### Task goal:
The answer must be a single number: how many lines in the entries below contain the word "into".

(Beginning of Records for this exercise)

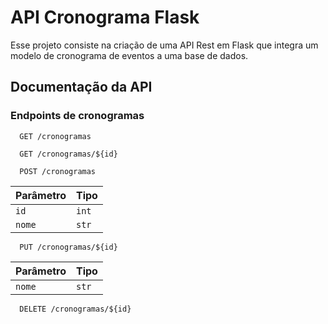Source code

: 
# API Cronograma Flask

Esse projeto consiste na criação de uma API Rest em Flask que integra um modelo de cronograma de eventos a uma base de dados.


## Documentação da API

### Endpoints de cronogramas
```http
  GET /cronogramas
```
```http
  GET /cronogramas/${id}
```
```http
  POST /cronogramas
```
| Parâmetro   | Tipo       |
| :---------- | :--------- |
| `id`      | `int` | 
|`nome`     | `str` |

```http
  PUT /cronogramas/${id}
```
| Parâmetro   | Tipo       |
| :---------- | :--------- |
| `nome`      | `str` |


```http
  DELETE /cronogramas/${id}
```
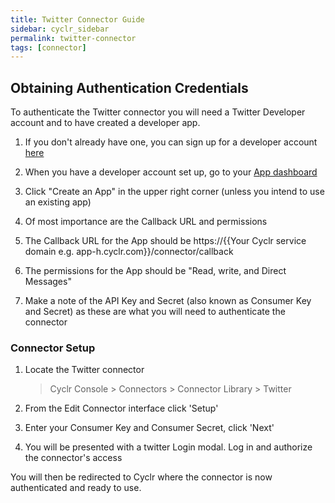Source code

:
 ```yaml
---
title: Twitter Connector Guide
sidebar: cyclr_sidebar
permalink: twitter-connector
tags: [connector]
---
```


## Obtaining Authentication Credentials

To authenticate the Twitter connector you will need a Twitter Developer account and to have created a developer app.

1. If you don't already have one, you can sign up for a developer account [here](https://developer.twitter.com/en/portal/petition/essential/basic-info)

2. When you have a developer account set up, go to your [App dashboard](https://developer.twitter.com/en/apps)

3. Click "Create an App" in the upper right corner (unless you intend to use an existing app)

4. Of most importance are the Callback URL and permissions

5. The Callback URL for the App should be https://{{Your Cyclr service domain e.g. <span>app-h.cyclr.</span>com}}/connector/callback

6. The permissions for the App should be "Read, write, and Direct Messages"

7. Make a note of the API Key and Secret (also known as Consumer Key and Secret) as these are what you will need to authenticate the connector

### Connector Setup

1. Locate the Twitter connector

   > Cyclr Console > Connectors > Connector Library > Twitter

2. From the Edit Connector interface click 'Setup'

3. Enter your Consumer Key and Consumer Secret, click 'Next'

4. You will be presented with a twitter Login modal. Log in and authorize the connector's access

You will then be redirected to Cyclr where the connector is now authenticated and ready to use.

(End of Records for this exercise)
(Beginning of Records for this exercise)

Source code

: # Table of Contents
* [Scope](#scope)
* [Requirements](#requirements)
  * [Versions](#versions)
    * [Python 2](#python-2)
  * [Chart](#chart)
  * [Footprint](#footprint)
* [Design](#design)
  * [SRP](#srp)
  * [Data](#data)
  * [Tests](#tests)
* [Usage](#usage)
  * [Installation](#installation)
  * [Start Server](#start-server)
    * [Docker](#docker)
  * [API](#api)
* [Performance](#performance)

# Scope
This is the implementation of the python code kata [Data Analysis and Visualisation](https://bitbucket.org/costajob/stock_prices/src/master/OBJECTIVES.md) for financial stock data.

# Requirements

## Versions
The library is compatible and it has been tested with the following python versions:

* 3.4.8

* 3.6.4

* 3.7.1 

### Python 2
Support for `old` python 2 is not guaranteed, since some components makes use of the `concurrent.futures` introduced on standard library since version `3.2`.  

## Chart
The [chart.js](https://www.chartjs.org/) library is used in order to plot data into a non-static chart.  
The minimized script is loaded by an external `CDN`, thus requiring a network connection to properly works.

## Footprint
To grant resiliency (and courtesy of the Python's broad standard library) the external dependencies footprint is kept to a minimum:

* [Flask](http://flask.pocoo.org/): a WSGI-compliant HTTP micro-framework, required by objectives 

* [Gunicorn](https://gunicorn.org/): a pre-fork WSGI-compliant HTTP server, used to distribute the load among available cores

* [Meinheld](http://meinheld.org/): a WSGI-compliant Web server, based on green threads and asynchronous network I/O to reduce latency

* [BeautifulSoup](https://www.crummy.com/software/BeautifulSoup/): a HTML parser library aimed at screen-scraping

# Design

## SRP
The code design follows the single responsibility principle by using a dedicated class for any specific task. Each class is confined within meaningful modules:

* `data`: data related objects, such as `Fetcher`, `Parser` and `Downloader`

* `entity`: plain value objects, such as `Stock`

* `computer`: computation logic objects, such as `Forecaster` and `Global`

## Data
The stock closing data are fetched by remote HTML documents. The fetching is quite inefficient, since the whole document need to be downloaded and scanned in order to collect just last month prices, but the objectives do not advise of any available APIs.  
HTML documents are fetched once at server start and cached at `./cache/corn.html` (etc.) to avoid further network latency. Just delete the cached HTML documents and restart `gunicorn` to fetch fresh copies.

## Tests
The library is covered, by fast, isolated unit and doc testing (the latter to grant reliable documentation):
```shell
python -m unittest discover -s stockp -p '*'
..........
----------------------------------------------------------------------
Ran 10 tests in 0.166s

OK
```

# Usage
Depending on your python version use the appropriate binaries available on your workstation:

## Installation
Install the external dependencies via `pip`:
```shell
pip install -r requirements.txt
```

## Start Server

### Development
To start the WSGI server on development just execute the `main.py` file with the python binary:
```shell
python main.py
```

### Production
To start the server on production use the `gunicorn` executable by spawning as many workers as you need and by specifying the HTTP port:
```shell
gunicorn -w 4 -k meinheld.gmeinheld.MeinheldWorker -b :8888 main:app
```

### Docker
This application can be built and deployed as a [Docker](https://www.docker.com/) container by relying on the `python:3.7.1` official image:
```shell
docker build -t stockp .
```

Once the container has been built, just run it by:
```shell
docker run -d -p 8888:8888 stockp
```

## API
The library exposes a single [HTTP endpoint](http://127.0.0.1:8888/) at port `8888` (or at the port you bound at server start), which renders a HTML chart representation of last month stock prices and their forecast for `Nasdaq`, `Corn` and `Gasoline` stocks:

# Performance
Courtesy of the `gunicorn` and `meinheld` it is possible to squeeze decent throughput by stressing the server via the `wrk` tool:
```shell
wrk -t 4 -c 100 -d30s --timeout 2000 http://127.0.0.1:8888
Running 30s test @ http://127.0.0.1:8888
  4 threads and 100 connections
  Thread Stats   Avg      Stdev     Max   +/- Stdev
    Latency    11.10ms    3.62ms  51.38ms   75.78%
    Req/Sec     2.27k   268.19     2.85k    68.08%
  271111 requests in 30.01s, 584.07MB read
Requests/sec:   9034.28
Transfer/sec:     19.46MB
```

(End of Records for this exercise)
(Beginning of Records for this exercise)

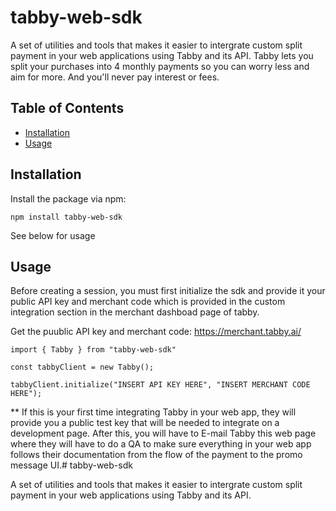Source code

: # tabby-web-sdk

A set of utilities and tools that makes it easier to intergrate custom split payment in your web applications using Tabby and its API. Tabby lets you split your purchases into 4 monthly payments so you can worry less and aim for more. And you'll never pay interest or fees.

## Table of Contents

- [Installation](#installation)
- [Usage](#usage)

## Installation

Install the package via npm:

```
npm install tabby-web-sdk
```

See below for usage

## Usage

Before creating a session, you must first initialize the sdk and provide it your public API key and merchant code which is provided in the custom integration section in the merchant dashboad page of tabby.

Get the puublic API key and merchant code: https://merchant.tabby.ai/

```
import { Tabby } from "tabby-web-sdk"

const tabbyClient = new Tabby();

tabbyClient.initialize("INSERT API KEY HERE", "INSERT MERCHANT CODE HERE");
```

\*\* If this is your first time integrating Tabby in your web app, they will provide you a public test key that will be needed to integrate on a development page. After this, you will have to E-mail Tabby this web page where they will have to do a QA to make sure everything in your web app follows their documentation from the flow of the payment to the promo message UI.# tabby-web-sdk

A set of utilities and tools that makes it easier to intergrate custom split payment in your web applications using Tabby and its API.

(End of Records for this exercise)

### Result below:
2